§ **Dataset extract**:
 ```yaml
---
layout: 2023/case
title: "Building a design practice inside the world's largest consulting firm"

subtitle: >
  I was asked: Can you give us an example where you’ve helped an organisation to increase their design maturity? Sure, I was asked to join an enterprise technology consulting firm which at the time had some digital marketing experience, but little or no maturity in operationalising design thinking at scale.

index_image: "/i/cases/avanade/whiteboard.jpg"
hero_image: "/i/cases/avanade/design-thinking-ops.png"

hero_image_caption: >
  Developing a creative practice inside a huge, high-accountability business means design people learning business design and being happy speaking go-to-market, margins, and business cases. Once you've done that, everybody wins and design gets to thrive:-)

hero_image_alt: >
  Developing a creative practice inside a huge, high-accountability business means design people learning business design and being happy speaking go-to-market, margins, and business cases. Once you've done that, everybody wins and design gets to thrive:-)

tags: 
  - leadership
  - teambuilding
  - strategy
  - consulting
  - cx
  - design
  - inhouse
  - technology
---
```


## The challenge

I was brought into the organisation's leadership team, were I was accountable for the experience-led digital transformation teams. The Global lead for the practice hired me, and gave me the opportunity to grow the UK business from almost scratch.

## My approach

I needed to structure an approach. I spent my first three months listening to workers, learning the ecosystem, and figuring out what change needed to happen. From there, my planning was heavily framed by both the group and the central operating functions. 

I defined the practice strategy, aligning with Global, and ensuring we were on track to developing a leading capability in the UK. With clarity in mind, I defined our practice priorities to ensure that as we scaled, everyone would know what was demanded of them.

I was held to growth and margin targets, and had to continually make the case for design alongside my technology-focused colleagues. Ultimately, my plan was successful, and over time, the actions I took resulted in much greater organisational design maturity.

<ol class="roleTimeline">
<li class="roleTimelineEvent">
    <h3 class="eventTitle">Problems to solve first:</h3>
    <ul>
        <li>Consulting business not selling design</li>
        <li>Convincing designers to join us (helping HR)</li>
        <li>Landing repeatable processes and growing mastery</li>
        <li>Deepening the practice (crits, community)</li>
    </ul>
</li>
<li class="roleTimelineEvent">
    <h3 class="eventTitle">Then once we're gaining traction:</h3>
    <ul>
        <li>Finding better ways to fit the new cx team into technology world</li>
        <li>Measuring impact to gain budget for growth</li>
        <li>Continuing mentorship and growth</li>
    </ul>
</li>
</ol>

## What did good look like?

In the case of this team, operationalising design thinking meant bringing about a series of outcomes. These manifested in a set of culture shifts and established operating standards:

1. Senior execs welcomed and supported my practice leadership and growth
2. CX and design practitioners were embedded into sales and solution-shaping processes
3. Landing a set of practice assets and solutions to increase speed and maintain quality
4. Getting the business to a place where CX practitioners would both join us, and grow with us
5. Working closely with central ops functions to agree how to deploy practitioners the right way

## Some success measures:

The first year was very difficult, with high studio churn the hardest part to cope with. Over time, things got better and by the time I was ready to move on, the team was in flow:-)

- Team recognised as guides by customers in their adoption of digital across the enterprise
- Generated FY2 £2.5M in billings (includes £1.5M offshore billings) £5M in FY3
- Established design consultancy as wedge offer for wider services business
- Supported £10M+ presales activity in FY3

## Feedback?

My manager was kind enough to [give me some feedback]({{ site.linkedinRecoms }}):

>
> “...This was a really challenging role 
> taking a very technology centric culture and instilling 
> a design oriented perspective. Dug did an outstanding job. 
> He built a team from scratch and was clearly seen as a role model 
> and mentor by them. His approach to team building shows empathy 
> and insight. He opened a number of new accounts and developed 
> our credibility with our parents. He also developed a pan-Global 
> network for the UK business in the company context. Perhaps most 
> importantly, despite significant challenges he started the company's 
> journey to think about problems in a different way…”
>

§ **Instructions to follow**:
Check each line of the records for the word "functions", and show the lines that contain it.

§ **Worked solution**:
I needed to structure an approach. I spent my first three months listening to workers, learning the ecosystem, and figuring out what change needed to happen. From there, my planning was heavily framed by both the group and the central operating functions. 
5. Working closely with central ops functions to agree how to deploy practitioners the right way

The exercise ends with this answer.